## What is being asked
Your task is to copy the stretch of lines in the records below that begins with the line containing "## Overview" and ends with the line containing "LMoE≤(1+‖g‖∞)​", exactly as written, with nothing added.

## Dataset records
++++++++

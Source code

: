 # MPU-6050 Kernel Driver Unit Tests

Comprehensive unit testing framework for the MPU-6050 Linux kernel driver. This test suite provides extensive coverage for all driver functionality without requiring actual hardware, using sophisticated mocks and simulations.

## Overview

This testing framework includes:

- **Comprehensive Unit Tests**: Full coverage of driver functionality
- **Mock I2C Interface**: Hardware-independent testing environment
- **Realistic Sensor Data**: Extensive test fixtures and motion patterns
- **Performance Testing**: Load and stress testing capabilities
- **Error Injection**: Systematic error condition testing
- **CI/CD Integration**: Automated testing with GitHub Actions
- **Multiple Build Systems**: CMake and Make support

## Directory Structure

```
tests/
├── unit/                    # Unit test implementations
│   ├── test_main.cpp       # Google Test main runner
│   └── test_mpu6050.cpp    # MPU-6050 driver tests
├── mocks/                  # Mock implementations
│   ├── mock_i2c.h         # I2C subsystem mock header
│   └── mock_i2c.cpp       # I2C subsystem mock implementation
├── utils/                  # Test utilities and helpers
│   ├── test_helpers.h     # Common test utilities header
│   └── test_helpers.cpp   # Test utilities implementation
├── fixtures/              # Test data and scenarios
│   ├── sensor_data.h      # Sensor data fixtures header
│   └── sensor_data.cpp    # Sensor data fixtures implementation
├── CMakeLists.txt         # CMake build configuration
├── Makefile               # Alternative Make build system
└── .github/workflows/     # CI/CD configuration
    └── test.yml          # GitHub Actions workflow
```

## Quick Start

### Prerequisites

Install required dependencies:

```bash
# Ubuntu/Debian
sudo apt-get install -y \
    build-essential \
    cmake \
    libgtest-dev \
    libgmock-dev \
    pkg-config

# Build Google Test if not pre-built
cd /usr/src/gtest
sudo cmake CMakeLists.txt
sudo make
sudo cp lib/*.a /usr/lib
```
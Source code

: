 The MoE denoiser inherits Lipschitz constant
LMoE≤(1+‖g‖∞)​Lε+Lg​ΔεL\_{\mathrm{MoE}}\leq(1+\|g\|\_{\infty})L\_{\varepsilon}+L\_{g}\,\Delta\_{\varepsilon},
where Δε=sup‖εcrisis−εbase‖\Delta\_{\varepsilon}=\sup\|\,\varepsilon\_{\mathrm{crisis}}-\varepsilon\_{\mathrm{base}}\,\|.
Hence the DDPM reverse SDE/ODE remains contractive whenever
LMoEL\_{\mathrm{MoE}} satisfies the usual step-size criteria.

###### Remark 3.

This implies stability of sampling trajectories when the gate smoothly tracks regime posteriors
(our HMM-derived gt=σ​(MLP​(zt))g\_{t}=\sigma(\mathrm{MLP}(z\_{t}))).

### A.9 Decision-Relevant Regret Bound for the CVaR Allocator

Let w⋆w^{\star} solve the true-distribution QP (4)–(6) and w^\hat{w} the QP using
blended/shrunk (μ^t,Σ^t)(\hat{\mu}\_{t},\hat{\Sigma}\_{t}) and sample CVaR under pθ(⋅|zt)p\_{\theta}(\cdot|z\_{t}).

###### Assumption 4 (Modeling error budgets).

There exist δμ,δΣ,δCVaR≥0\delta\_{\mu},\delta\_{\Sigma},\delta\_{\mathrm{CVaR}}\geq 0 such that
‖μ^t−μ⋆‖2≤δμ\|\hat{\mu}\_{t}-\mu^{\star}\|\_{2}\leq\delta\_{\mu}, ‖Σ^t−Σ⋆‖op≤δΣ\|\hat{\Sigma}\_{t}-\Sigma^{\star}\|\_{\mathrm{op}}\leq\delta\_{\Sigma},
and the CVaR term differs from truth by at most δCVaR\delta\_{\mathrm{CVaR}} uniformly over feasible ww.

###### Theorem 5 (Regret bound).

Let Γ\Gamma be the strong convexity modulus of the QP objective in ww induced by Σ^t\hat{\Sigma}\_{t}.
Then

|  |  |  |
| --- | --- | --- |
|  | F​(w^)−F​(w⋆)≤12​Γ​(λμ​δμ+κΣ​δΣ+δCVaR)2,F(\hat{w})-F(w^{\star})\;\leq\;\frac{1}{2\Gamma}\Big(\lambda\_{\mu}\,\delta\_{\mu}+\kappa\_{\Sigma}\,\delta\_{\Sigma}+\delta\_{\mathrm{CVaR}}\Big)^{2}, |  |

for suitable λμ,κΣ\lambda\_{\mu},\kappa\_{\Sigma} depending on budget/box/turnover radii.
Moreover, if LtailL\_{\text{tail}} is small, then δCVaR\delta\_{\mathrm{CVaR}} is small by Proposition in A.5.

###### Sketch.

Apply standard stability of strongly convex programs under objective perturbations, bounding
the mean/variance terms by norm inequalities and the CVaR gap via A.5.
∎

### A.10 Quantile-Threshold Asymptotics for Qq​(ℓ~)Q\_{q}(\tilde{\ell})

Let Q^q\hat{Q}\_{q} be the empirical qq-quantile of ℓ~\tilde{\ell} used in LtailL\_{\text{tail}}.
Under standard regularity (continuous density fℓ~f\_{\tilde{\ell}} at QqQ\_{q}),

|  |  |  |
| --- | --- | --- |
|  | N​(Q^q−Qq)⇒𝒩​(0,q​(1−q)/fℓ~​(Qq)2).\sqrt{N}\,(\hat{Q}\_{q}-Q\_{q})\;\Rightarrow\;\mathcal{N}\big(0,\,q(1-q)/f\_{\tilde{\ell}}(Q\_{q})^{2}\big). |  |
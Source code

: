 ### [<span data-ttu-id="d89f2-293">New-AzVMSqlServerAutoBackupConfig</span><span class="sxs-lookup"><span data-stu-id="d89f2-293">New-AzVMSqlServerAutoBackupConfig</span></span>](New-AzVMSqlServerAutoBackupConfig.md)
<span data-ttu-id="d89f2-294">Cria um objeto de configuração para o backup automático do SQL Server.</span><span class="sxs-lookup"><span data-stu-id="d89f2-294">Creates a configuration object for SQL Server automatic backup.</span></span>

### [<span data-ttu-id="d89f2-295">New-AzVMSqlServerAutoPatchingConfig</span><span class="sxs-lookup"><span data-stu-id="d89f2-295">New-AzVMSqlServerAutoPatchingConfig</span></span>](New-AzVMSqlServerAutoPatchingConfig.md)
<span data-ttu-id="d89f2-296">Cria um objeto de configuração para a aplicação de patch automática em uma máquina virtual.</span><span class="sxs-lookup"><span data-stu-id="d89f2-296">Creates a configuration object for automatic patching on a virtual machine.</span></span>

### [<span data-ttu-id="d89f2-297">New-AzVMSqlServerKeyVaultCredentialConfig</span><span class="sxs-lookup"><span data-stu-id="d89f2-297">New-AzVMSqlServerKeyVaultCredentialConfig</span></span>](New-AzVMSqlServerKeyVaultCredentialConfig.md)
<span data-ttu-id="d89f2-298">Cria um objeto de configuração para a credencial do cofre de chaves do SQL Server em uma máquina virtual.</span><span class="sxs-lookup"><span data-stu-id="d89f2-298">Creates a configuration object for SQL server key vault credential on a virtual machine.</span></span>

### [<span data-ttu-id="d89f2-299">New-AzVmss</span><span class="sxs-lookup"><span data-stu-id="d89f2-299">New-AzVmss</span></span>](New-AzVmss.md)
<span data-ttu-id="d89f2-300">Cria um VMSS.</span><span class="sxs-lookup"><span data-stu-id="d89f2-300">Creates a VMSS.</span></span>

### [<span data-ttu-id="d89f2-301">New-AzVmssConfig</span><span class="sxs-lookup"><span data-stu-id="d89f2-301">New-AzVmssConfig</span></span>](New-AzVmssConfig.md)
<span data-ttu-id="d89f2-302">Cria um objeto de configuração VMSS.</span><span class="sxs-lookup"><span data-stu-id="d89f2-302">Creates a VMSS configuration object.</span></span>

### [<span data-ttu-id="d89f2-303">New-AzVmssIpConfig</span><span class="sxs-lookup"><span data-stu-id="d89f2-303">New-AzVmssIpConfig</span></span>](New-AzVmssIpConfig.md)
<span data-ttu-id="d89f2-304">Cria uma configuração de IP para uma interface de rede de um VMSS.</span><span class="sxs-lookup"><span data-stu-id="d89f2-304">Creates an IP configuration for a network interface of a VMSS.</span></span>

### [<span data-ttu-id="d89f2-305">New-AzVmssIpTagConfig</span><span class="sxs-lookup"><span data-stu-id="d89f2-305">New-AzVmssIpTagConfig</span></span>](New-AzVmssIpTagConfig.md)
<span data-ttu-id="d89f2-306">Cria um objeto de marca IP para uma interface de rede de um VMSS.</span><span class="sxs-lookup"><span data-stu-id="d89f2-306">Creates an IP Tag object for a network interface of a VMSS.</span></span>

++++++++

## Response below
## Overview

This testing framework includes:

- **Comprehensive Unit Tests**: Full coverage of driver functionality
- **Mock I2C Interface**: Hardware-independent testing environment
- **Realistic Sensor Data**: Extensive test fixtures and motion patterns
- **Performance Testing**: Load and stress testing capabilities
- **Error Injection**: Systematic error condition testing
- **CI/CD Integration**: Automated testing with GitHub Actions
- **Multiple Build Systems**: CMake and Make support

## Directory Structure

```
tests/
├── unit/                    # Unit test implementations
│   ├── test_main.cpp       # Google Test main runner
│   └── test_mpu6050.cpp    # MPU-6050 driver tests
├── mocks/                  # Mock implementations
│   ├── mock_i2c.h         # I2C subsystem mock header
│   └── mock_i2c.cpp       # I2C subsystem mock implementation
├── utils/                  # Test utilities and helpers
│   ├── test_helpers.h     # Common test utilities header
│   └── test_helpers.cpp   # Test utilities implementation
├── fixtures/              # Test data and scenarios
│   ├── sensor_data.h      # Sensor data fixtures header
│   └── sensor_data.cpp    # Sensor data fixtures implementation
├── CMakeLists.txt         # CMake build configuration
├── Makefile               # Alternative Make build system
└── .github/workflows/     # CI/CD configuration
    └── test.yml          # GitHub Actions workflow
```

## Quick Start

### Prerequisites

Install required dependencies:

```bash
# Ubuntu/Debian
sudo apt-get install -y \
    build-essential \
    cmake \
    libgtest-dev \
    libgmock-dev \
    pkg-config

# Build Google Test if not pre-built
cd /usr/src/gtest
sudo cmake CMakeLists.txt
sudo make
sudo cp lib/*.a /usr/lib
```
Source code

: The MoE denoiser inherits Lipschitz constant
LMoE≤(1+‖g‖∞)​Lε+Lg​ΔεL\_{\mathrm{MoE}}\leq(1+\|g\|\_{\infty})L\_{\varepsilon}+L\_{g}\,\Delta\_{\varepsilon},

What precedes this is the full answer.